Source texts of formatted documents
╔══
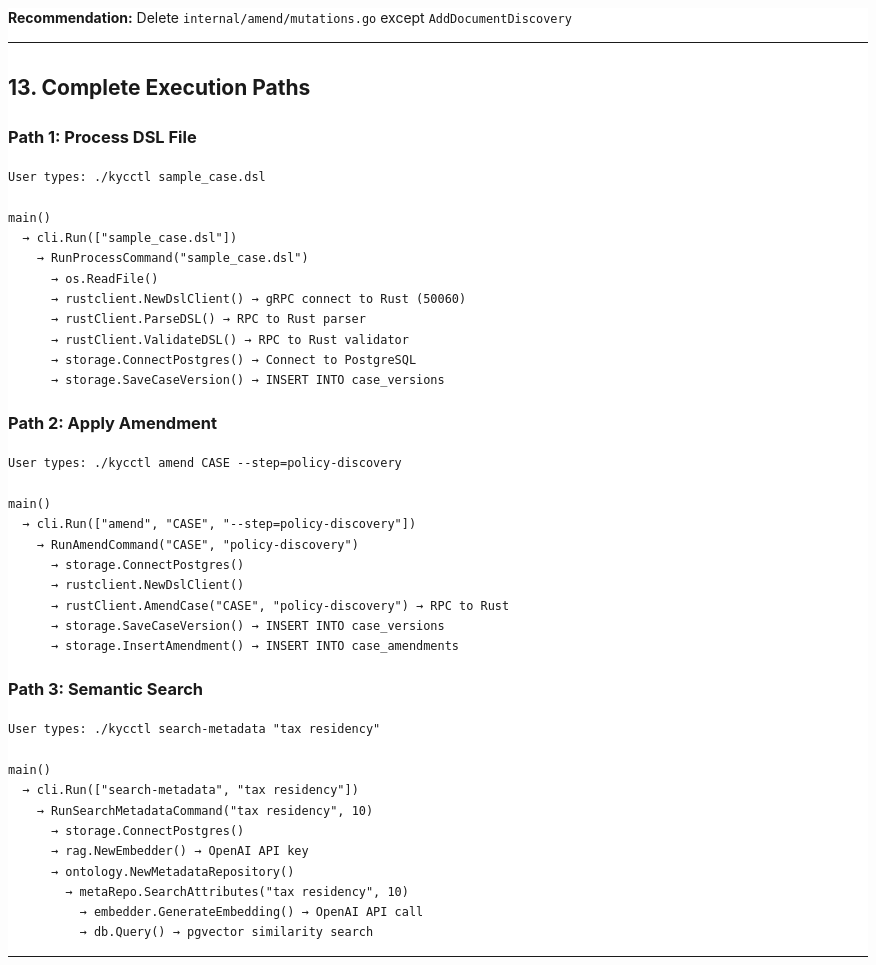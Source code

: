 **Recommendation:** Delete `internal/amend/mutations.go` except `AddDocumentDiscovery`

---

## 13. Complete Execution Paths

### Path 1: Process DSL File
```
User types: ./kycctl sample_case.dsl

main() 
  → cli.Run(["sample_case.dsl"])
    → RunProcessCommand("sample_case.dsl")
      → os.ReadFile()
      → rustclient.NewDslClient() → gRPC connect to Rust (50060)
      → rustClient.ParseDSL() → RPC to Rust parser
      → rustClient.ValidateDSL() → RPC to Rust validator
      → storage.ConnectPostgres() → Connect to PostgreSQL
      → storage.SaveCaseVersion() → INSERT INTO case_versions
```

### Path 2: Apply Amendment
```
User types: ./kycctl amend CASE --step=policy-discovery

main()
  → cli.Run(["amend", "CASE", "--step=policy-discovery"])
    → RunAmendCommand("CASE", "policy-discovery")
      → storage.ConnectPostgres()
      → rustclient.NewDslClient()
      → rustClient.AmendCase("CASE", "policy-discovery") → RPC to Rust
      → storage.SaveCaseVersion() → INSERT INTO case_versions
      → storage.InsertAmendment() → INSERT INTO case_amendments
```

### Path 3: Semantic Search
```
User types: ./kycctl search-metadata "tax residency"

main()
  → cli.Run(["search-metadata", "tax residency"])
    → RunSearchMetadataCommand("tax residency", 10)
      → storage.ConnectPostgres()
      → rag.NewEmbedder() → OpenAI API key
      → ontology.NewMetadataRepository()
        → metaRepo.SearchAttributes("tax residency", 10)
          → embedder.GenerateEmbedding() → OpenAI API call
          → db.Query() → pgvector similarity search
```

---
╚══
In the records above, how many lines contain the string "policy"? State that number only.

4